Список участников этого, единственного в своем роде, ностальгического концерта превышал шестьдесят человек. Проститься с «Олимпией» пришли ее дети: Жильбер Беко, Шарль Азнавур, Сальваторе Адамо, Жюльетт Греко, Патрисия Каас, Саша Дистель, Энрико Масиас, Серж Реджани, Нана Мускури, Мишель Дельпеш, Серж Лама, Клод Нугаро, Катарина Валенте… С ветеранами — по доброй традиции «Олимпии» — успешно конкурировала новая генерация французской эстрады — ее восходящие и уже взошедшие звезды. Но главное — с помощью телемоста в прощании участвовали Элтон Джон, Рей Чарлз, Эдди Митчелл, Адриано Челентано, Хулио Иглесиас и другие знаменитости, в творческой жизни которых «Олимпия» сыграла решающую роль. Больно, что среди детей «Олимпии» не отыскалось ни одного нашего соотечественника: не доросли. А ведь кое-кто, несомненно, мог бы, если бы потрудился.
Зато незримо присутствовали те, кто неотторжим от «Олимпии» и чьи имена — только имена — были написаны на заднике огромной сцены: Элла…Эдит… Лайза… Барбара… Ив… Жак… Никому не надо было объяснять, что это Фицджералд, Пиаф, Минелли, Стрейзанд, Монтан, Брель… Впрочем, иные из них присутствовали не только незримо. То и дело на двух огромных экранах, установленных в зале, возникали старые кадры, снятые здесь же, в «Олимпии», и тогда получалось, что и Пиаф, и Брель, и Далида, и Джо Дассен, и Клод Франсуа, и Жорж Брассенс тоже пришли на этот прощальный праздник, где царило не слишком, казалось бы, совместимое с поводом, их всех созвавшим, неистощимое веселье.

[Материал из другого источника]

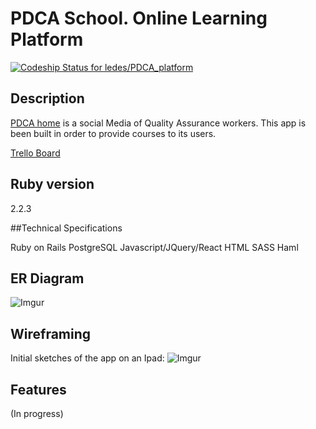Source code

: # PDCA School. Online Learning Platform
[ ![Codeship Status for ledes/PDCA_platform](https://codeship.com/projects/00072460-6152-0133-9cd6-066368b87f16/status?branch=master)](https://codeship.com/projects/112460)

## Description
[PDCA home](http://www.pdcahome.com) is a social Media of Quality Assurance workers.
This app is been built in order to provide courses to its users.

[Trello Board](https://trello.com/b/M455JKQp/pdca-platform)

## Ruby version

2.2.3

##Technical Specifications

Ruby on Rails
PostgreSQL
Javascript/JQuery/React
HTML
SASS
Haml

## ER Diagram


![Imgur](http://i.imgur.com/03GDjig.png)

## Wireframing

Initial sketches of the app on an Ipad:
![Imgur](http://cdn.makeagif.com/media/12-03-2015/9e25jc.gif)

## Features
(In progress)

Множество раз вставал зал, приветствуя своих любимцев с той же теплотой, с какой он приветствовал осветителей, монтажников, гримеров, отдавших «Олимпии» всю свою жизнь. Множество раз вместе с артистами он пел дружным хором любимые шлягеры прошлого. Какая публика собралась в зале! Какие одухотворенные, интеллигентные, счастливые лица! Никаких истериков и истеричек! Никаких «музыкальных» фанатов! Никакой обезумевшей клаки и чумазой попсы! Полная гармония зала и сцены, то чувство единства и сопричастности, которое изначально исключает понятая «кумир» и «тол па».
И вот что еще поражало, когда высвечивались цифры, обозначавшие год появления популярнейших песен и пик успеха того или иного классика мировой эстрады. Цифры были такими: 1960, 1962, 1963, 1964, 1966, 1968…

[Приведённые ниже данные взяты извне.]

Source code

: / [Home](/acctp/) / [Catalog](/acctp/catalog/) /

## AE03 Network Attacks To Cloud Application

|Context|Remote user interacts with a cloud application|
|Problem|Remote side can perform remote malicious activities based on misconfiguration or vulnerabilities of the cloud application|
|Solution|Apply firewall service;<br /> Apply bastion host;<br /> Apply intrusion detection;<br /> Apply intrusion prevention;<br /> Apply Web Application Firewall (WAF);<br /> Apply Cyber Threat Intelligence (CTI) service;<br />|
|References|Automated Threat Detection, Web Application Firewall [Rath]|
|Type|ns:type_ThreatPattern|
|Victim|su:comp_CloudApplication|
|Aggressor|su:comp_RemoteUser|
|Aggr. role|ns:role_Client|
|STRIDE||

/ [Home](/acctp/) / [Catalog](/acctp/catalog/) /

Обруганные, осмеянные, растоптанные нашими низвергателями, благословенные шестидесятые… Случайное совпадение? Как бы не так! Когда неистовость и ослепление сменятся трезвым рассудком, когда судить о сложнейших явлениях прошлого будут, подавив свои ущемленные комплексы, с высоты не соседней колокольни, а хотя бы Эйфелевой башни, может быть, зададутся вопросом: нет ли закономерности в том, что и наше «шестидесятничество», и пражская весна, и парижский май, и рожденное на совсем другой почве движение «сердитых молодых людей», и еще много других родственных и судьбоносных событий в разных странах и на разных материках происходили по-разному, но одновременно? Что «Битлз», скажем, родившись в конце пятидесятых, стали явлением (конечно, явлением!) именно в шестидесятые? Что у исторически значимых процессов есть не только социальные, но и духовные корни, и они не зависят столь примитивно ни от границ, ни от режимов.

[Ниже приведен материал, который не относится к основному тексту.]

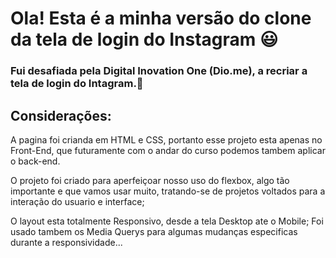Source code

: # <h1> Ola! Esta é a minha versão do clone da tela de login do Instagram 😃 </h1> 
<h3>Fui desafiada pela Digital Inovation One (Dio.me), a recriar a tela de login do Intagram.💪</h3>

<h2>Considerações: </h2>
<p>A pagina foi crianda em HTML e CSS, portanto esse projeto esta apenas no Front-End, que futuramente com o andar do curso podemos tambem aplicar o back-end.</p>
<p>O projeto foi criado para aperfeiçoar nosso uso do flexbox, algo tão importante e que vamos usar muito, tratando-se de projetos voltados para a interação do usuario e interface;</p>
<p>O layout esta totalmente Responsivo, desde a tela Desktop ate o Mobile; Foi usado tambem os Media Querys para algumas mudanças especificas durante a responsividade...</p>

И еще. Как старательно наши новые звезды и звездочки, промышляющие в том же, вроде бы, жанре, стараются «отмежеваться» от кумиров их бабушек и матерей, назойливо демонстрируя свою непохожесть! И как с ничуть не меньшим старанием юные дети «Олимпии» мечтают быть хоть в чем-то похожими на своих великих предшественников, отнюдь не теряя при этом того, что отличает их от других: и старых, и молодых. В этом — тоже культура. Тоже — вкус. И тоже — интеллигентность.
Не извлекать ни из чего никаких уроков, жить по-своему, высокомерно смеясь над другими, но втайне завидуя им, — это стало нашей доброй традицией. Во всех областях. Не похоже, чтобы кто-то всерьез пытался ее разрушить. Что ж, каждому свое.
Назавтра Париж проснулся уже без «Олимпии»: за ночь ее снесли. А ровно через семь месяцев, день в день, «Олимпия» возродилась, как Феникс из пепла, всего лишь несколько отодвинувшись в глубь Больших Бульваров и став еще нарядней, чем прежде. Ее дети всегда с нею. Но она с готовностью ждет новых детей. Ждет каждого, кто трудом, талантом и вкусом окажется достойным ее исторической сцены.